§ **Exercise directions**
Exactly as they stand, the data below are to be printed again.

§ **Record excerpts**
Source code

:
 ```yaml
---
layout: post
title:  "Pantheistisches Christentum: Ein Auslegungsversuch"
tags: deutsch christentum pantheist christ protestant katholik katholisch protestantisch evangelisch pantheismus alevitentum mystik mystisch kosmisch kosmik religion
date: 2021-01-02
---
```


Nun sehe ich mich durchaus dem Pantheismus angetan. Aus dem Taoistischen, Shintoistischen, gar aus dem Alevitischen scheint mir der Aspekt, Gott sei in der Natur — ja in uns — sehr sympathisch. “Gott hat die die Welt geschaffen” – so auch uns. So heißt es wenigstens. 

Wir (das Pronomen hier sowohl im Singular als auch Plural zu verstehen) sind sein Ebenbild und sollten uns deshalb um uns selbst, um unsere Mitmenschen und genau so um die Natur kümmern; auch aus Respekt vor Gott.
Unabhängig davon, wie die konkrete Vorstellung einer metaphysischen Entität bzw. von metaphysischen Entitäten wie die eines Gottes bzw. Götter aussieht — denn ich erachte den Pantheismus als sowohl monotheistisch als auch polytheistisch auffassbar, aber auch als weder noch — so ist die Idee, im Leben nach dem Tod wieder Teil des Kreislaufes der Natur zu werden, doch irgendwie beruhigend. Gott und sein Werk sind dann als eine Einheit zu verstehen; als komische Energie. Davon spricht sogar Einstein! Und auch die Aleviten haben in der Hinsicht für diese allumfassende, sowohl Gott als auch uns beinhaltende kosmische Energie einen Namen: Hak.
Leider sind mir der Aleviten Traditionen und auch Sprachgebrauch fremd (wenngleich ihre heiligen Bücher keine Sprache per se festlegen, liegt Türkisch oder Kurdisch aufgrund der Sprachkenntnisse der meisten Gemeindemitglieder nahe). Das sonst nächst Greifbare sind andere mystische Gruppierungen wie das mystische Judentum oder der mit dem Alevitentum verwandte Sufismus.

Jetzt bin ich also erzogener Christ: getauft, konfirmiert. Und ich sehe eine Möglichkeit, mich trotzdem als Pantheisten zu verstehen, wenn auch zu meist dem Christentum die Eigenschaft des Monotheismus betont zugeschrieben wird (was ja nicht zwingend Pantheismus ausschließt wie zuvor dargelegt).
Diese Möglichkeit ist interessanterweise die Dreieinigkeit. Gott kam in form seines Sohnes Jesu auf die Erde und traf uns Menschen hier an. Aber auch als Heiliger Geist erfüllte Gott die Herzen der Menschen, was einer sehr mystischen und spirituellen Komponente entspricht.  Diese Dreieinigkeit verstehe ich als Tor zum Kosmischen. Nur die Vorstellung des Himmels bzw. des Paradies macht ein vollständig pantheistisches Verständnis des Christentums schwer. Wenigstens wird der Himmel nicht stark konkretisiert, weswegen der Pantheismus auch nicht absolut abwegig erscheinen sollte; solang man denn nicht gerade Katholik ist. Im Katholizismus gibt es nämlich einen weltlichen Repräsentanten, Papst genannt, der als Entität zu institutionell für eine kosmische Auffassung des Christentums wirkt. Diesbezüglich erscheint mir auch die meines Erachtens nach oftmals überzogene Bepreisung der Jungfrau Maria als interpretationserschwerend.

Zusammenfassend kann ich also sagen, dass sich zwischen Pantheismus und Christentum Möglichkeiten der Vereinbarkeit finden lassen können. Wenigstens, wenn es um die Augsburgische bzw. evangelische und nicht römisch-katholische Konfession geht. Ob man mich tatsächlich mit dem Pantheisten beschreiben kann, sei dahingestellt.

§ **Written solution**
Source code

:
 ```yaml
---
layout: post
title:  "Pantheistisches Christentum: Ein Auslegungsversuch"
tags: deutsch christentum pantheist christ protestant katholik katholisch protestantisch evangelisch pantheismus alevitentum mystik mystisch kosmisch kosmik religion
date: 2021-01-02
---
```


Nun sehe ich mich durchaus dem Pantheismus angetan. Aus dem Taoistischen, Shintoistischen, gar aus dem Alevitischen scheint mir der Aspekt, Gott sei in der Natur — ja in uns — sehr sympathisch. “Gott hat die die Welt geschaffen” – so auch uns. So heißt es wenigstens. 

Wir (das Pronomen hier sowohl im Singular als auch Plural zu verstehen) sind sein Ebenbild und sollten uns deshalb um uns selbst, um unsere Mitmenschen und genau so um die Natur kümmern; auch aus Respekt vor Gott.
Unabhängig davon, wie die konkrete Vorstellung einer metaphysischen Entität bzw. von metaphysischen Entitäten wie die eines Gottes bzw. Götter aussieht — denn ich erachte den Pantheismus als sowohl monotheistisch als auch polytheistisch auffassbar, aber auch als weder noch — so ist die Idee, im Leben nach dem Tod wieder Teil des Kreislaufes der Natur zu werden, doch irgendwie beruhigend. Gott und sein Werk sind dann als eine Einheit zu verstehen; als komische Energie. Davon spricht sogar Einstein! Und auch die Aleviten haben in der Hinsicht für diese allumfassende, sowohl Gott als auch uns beinhaltende kosmische Energie einen Namen: Hak.
Leider sind mir der Aleviten Traditionen und auch Sprachgebrauch fremd (wenngleich ihre heiligen Bücher keine Sprache per se festlegen, liegt Türkisch oder Kurdisch aufgrund der Sprachkenntnisse der meisten Gemeindemitglieder nahe). Das sonst nächst Greifbare sind andere mystische Gruppierungen wie das mystische Judentum oder der mit dem Alevitentum verwandte Sufismus.

Jetzt bin ich also erzogener Christ: getauft, konfirmiert. Und ich sehe eine Möglichkeit, mich trotzdem als Pantheisten zu verstehen, wenn auch zu meist dem Christentum die Eigenschaft des Monotheismus betont zugeschrieben wird (was ja nicht zwingend Pantheismus ausschließt wie zuvor dargelegt).
Diese Möglichkeit ist interessanterweise die Dreieinigkeit. Gott kam in form seines Sohnes Jesu auf die Erde und traf uns Menschen hier an. Aber auch als Heiliger Geist erfüllte Gott die Herzen der Menschen, was einer sehr mystischen und spirituellen Komponente entspricht.  Diese Dreieinigkeit verstehe ich als Tor zum Kosmischen. Nur die Vorstellung des Himmels bzw. des Paradies macht ein vollständig pantheistisches Verständnis des Christentums schwer. Wenigstens wird der Himmel nicht stark konkretisiert, weswegen der Pantheismus auch nicht absolut abwegig erscheinen sollte; solang man denn nicht gerade Katholik ist. Im Katholizismus gibt es nämlich einen weltlichen Repräsentanten, Papst genannt, der als Entität zu institutionell für eine kosmische Auffassung des Christentums wirkt. Diesbezüglich erscheint mir auch die meines Erachtens nach oftmals überzogene Bepreisung der Jungfrau Maria als interpretationserschwerend.

Zusammenfassend kann ich also sagen, dass sich zwischen Pantheismus und Christentum Möglichkeiten der Vereinbarkeit finden lassen können. Wenigstens, wenn es um die Augsburgische bzw. evangelische und nicht römisch-katholische Konfession geht. Ob man mich tatsächlich mit dem Pantheisten beschreiben kann, sei dahingestellt.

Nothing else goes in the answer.